#### Collected data
☆ ☆ ☆ ☆ ☆
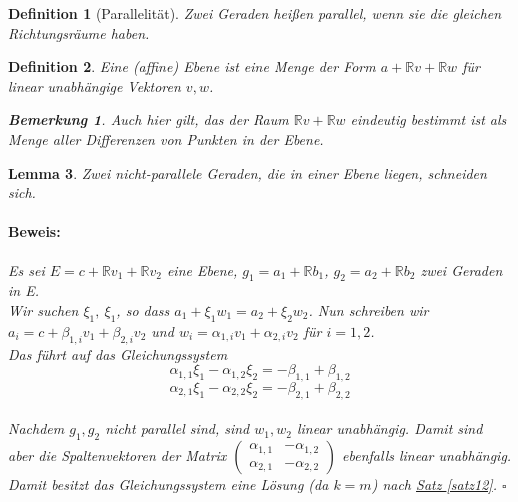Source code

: \documentclass{report}
\newcommand{\R}{\mathbb{R}}
\newcommand{\al}{\alpha}
\theoremstyle{customrem}
\newtheorem*{bem}{Bemerkung}
\theoremstyle{customdef}
\newtheorem{definition}{Definition}[chapter]
\newtheorem{lem}[definition]{Lemma}
\renewenvironment{proof}{\vspace{-.75cm}\paragraph{Beweis: }}{\hfill$\square$}
\begin{document}
	\begin{definition}[Parallelität]
		Zwei Geraden heißen parallel, wenn sie die gleichen Richtungsräume haben.
	\end{definition}

	\begin{definition}
		Eine (affine) Ebene ist eine Menge der Form $a + \R v + \R w$ für linear unabhängige Vektoren $v, w$.
		\begin{bem}
			Auch hier gilt, das der Raum $\R v + \R w$ eindeutig bestimmt ist als Menge aller Differenzen von Punkten in der Ebene.
		\end{bem}
	\end{definition}

	\begin{lem}
		Zwei nicht-parallele Geraden, die in einer Ebene liegen, schneiden sich.\\
		\begin{proof}
			Es sei $E = c + \R v_1 + \R v_2$ eine Ebene, $g_1 = a_1 + \R b_1$, $g_2 = a_2 + \R b_2$ zwei Geraden in E.\\
			Wir suchen $\xi_1,\ \xi_1$, so dass $a_1 + \xi_1 w_1 = a_2 + \xi_2 w_2$. Nun schreiben wir $a_i = c + \beta_{1,i} v_1 + \beta_{2,i} v_2$ und $w_i = \al_{1,i} v_1 + \al_{2,i} v_2$ für $i =1,2$.\\
			Das führt auf das Gleichungssystem\\
			$$
			\al_{1,1} \xi_1 - \al_{1,2} \xi_2 = - \beta_{1,1} + \beta_{1,2}$$$$
			\al_{2,1} \xi_1 - \al_{2,2} \xi_2 = - \beta_{2,1} + \beta_{2,2}
			$$\\
			Nachdem $g_1, g_2$ nicht parallel sind, sind $w_1, w_2$ linear unabhängig. Damit sind aber die Spaltenvektoren der Matrix $
			\begin{pmatrix}
				\al_{1,1} & -\al_{1,2}\\
				\al_{2,1} & -\al_{2,2}
			\end{pmatrix}
			$ ebenfalls linear unabhängig. Damit besitzt das Gleichungssystem eine Lösung (da $k = m$) nach \hyperref[satz12]{Satz \ref{satz12}}.
		\end{proof}
	\end{lem}
\end{document}

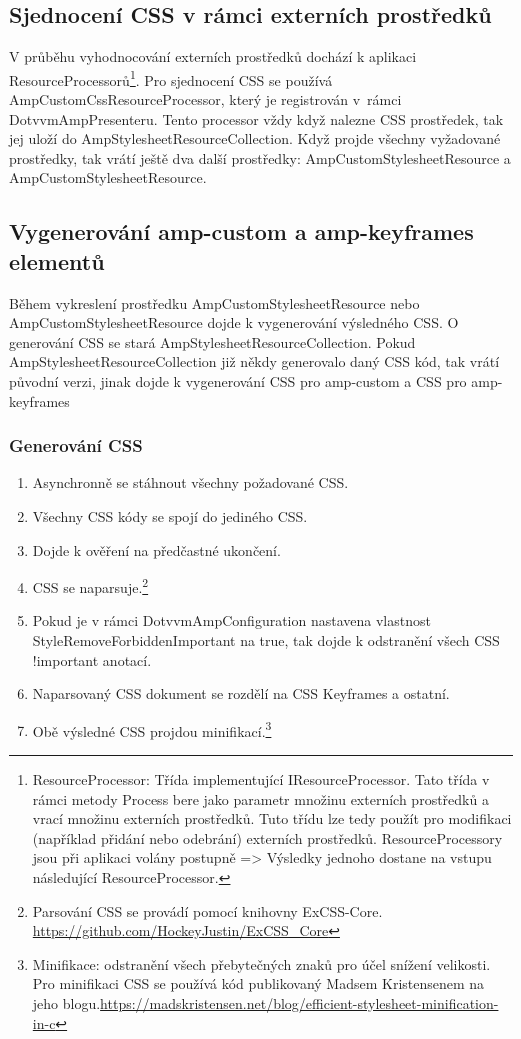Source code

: \subsection*{Sjednocení CSS v rámci externích prostředků}
V průběhu vyhodnocování externích prostředků dochází k aplikaci ResourceProcessorů\footnote{ResourceProcessor: Třída implementující IResourceProcessor. Tato třída v rámci metody Process bere jako parametr množinu externích prostředků a vrací množinu externích prostředků. Tuto třídu lze tedy použít pro modifikaci (například přidání nebo odebrání) externích prostředků. ResourceProcessory jsou při aplikaci volány postupně => Výsledky jednoho dostane na vstupu následující ResourceProcessor.}. Pro sjednocení CSS se používá AmpCustomCssResourceProcessor, který je registrován v~rámci DotvvmAmpPresenteru. Tento processor vždy když nalezne CSS prostředek, tak jej uloží do AmpStylesheetResourceCollection. Když projde všechny vyžadované prostředky, tak vrátí ještě dva další prostředky: AmpCustomStylesheetResource a AmpCustomStylesheetResource.

\subsection*{Vygenerování amp-custom a amp-keyframes elementů}
Během vykreslení prostředku AmpCustomStylesheetResource nebo AmpCustomStylesheetResource dojde k vygenerování výsledného CSS. O generování CSS se stará AmpStylesheetResourceCollection. Pokud AmpStylesheetResourceCollection již někdy generovalo daný CSS kód, tak vrátí původní verzi, jinak dojde k vygenerování CSS pro amp-custom a CSS  pro amp-keyframes

\subsubsection*{Generování CSS}
\begin{enumerate}
    \item Asynchronně se stáhnout všechny požadované CSS.
    \item Všechny CSS kódy se spojí do jediného CSS.
    \item Dojde k ověření na předčastné ukončení.
    \item CSS se naparsuje.\footnote{Parsování CSS se provádí pomocí knihovny ExCSS-Core. \newline \url{https://github.com/HockeyJustin/ExCSS_Core}}
    \item Pokud je v rámci DotvvmAmpConfiguration nastavena vlastnost StyleRemoveForbiddenImportant na true, tak dojde k odstranění všech CSS !important anotací. 
    \item Naparsovaný CSS dokument se rozdělí na CSS Keyframes a ostatní.
    \item Obě výsledné CSS projdou minifikací.\footnote{Minifikace: odstranění všech přebytečných znaků pro účel snížení velikosti. \newline Pro minifikaci CSS se používá kód publikovaný Madsem Kristensenem na jeho blogu.\newline \url{https://madskristensen.net/blog/efficient-stylesheet-minification-in-c}}
\end{enumerate}

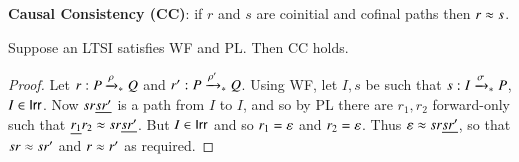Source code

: \begin{definition}\label{def:cc}
  {\bf Causal Consistency (CC)}: if $r$ and $s$ are coinitial and cofinal paths then $r \approx s$.
\end{definition}


\begin{proposition}\label{prop:PL WF CC}
  Suppose an LTSI satisfies WF and PL. 
  Then CC holds.
\end{proposition}
\begin{proof}
  Let $r:P \xrightarrow[]{\rho}_{*} Q$ and $r':P \xrightarrow[]{\rho'}_{*} Q$.
  Using WF, let $I,s$ be such that $s:I \xrightarrow[]{\sigma}_{*} P$, $I \in \mathsf{Irr}$.
  Now $sr\underline{sr'}$ is a path from $I$ to $I$,
  and so by PL there are $r_1,r_2$ forward-only 
  such that $\underline{r_1}r_2 \approx sr\underline{sr'}$.
  But $I \in \mathsf{Irr}$ and so $r_1 = \varepsilon$ and $r_2 = \varepsilon$.
  Thus $\varepsilon \approx sr\underline{sr'}$, so that $sr \approx sr'$ and $r \approx r'$
  as required.
\end{proof}
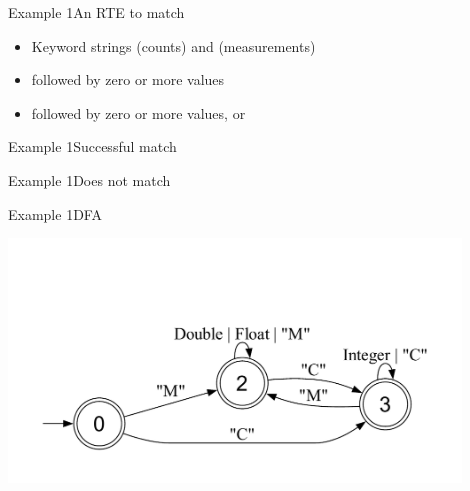 \newsavebox\exampleAbox
\begin{lrbox}{\exampleAbox}
  \begin{minipage}{12cm}
    
  \end{minipage}
\end{lrbox}



\begin{frame}{Example 1}{An RTE to match}
  \usebox\exampleAbox

  \begin{itemize}
  \item Keyword strings  (counts) and  (measurements)
  \item {} followed by zero or more  values
  \item {} followed by zero or more values,  or 
  \end{itemize}
\end{frame}

\newsavebox\exampleAbbox
\begin{lrbox}{\exampleAbbox}
  \begin{minipage}{12cm}
    
  \end{minipage}
\end{lrbox}



\begin{frame}{Example 1}{Successful match}
  \usebox\exampleAbbox
\end{frame}

\newsavebox\exampleAcbox
\begin{lrbox}{\exampleAcbox}
  \begin{minipage}{12cm}
    
  \end{minipage}
\end{lrbox}



\begin{frame}{Example 1}{Does not match}
  \usebox\exampleAcbox
\end{frame}

\newsavebox\exampleAdbox
\begin{lrbox}{\exampleAdbox}
  \begin{minipage}{12cm}
    
  \end{minipage}
\end{lrbox}


\begin{frame}{Example 1}{DFA}
  \usebox\exampleAdbox
  
  \includegraphics[width=0.9\textwidth]{example2.pdf}
\end{frame}
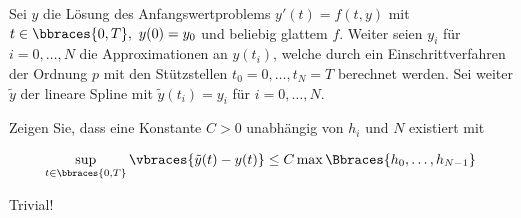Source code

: \begin{exercise}
  Sei $y$ die Lösung des Anfangswertproblems
  $y'(t) = f(t,y)$ mit $t \in \bbraces{0,T}, \text{ } y(0)=y_0$
  und beliebig glattem $f$. Weiter seien $y_i$ für $i=0,\ldots,N$ die Approximationen
  an $y(t_i)$, welche durch ein Einschrittverfahren der Ordnung $p$ mit den
  Stützstellen $t_0 = 0,\ldots,t_N =T$ berechnet werden. Sei weiter $\tilde{y}$ der
  lineare Spline mit $\tilde{y}(t_i)=y_i$ für $i=0,\ldots,N$.

  Zeigen Sie, dass eine Konstante $C>0$ unabhängig von $h_i$ und $N$ existiert mit

  \begin{align}
    \sup_{t \in \bbraces{0,T}} \vbraces{\tilde{y}(t)-y(t)}
    \leq
    C \max\Bbraces{h_0,\ldots,h_{N-1}}
  \end{align}
\end{exercise}

\begin{solution}
  Trivial!
\end{solution}
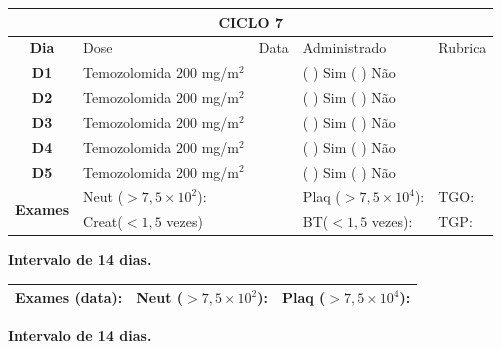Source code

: \documentclass[11pt,a4paper,oldfontcommands]{memoir}
\begin{document}
\begin{center}
\begin{longtable}{p{1cm}p{4cm}|p{1cm}|p{4.6cm}|p{3cm}}
	\hline
	\multicolumn{5}{c}{\textbf{CICLO 7}}\\
\hline
    \multicolumn{1}{c|}{\multirow{1}{*}{\textbf{Dia}}}&{Dose}&{Data}&{Administrado}&{Rubrica} \\
    \hline
    \multicolumn{1}{c|}{\multirow{1}{*}{\textbf{D1}}}&{Temozolomida \(200\) mg/m\(^2\)}&&{(  ) Sim (  ) Não}&\\
    \multicolumn{1}{c|}{\multirow{1}{*}{\textbf{D2}}}&{Temozolomida \(200\) mg/m\(^2\)}&&{(  ) Sim (  ) Não}&\\
    \multicolumn{1}{c|}{\multirow{1}{*}{\textbf{D3}}}&{Temozolomida \(200\) mg/m\(^2\)}&&{(  ) Sim (  ) Não}&\\
    \multicolumn{1}{c|}{\multirow{1}{*}{\textbf{D4}}}&{Temozolomida \(200\) mg/m\(^2\)}&&{(  ) Sim (  ) Não}&\\
    \multicolumn{1}{c|}{\multirow{1}{*}{\textbf{D5}}}&{Temozolomida \(200\) mg/m\(^2\)}&&{(  ) Sim (  ) Não}&\\
    \hline
    \multicolumn{1}{c|}{\multirow{2}{*}{\textbf{Exames}}}&\multicolumn{2}{l|}{Neut (\(>7,5\times10^2\)):}&{Plaq (\(>7,5\times10^4\)):}&{TGO:}\\
    \cline{2-5}
    \multicolumn{1}{c|}{\multirow{2}{*}{{}}}&\multicolumn{2}{l|}{Creat(\(<1,5\) vezes)}&{BT(\(<1,5\) vezes):}&{TGP:}
    \\
    \hline
\end{longtable}
\textbf{Intervalo de 14 dias.}
\begin{longtable}{p{5cm}|p{5cm}|p{4.5cm}}
    \hline
    \textbf{Exames (data):}&{Neut (\(>7,5\times10^2\)):}&{Plaq (\(>7,5\times10^4\)):}
    \\
    \hline
\end{longtable}
\textbf{Intervalo de 14 dias.}
\end{center}
\clearpage
\end{document}
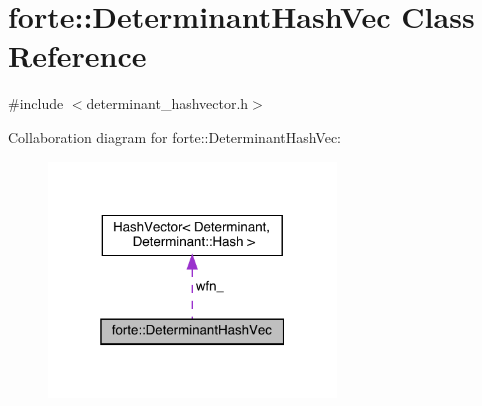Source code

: \hypertarget{classforte_1_1_determinant_hash_vec}{}\section{forte\+:\+:Determinant\+Hash\+Vec Class Reference}
\label{classforte_1_1_determinant_hash_vec}


{\ttfamily \#include $<$determinant\+\_\+hashvector.\+h$>$}



Collaboration diagram for forte\+:\+:Determinant\+Hash\+Vec\+:
\nopagebreak
\begin{figure}[H]
\begin{center}
\leavevmode
\includegraphics[width=217pt]{classforte_1_1_determinant_hash_vec__coll__graph}
\end{center}
\end{figure}

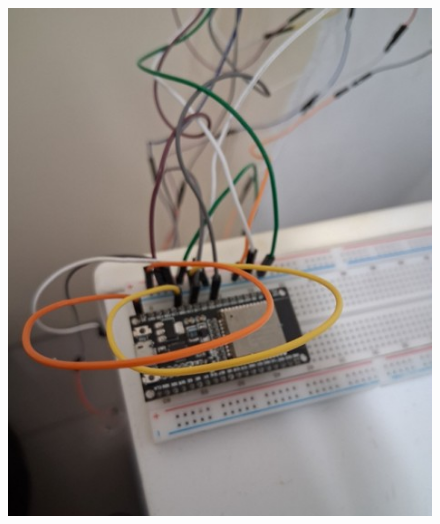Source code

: \begin{figure}[h!]
\begin{minipage}{0.48\textwidth}
{            \includegraphics[width=\linewidth]{img/bp/wachtruimtes/technische_uitwerking/testesp.jpg}
        }
    \end{minipage}
    \begin{minipage}{0.48\textwidth}
        \centering
\end{minipage}
\end{figure}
☆ ☆ ☆ ☆ ☆
#### WHAT YOU NEED TO DO
Reproduce each line of the data containing the word "xrightarrow".

#### EXPECTED ANSWER
  Let $r:P \xrightarrow[]{\rho}_{*} Q$ and $r':P \xrightarrow[]{\rho'}_{*} Q$.
  Using WF, let $I,s$ be such that $s:I \xrightarrow[]{\sigma}_{*} P$, $I \in \mathsf{Irr}$.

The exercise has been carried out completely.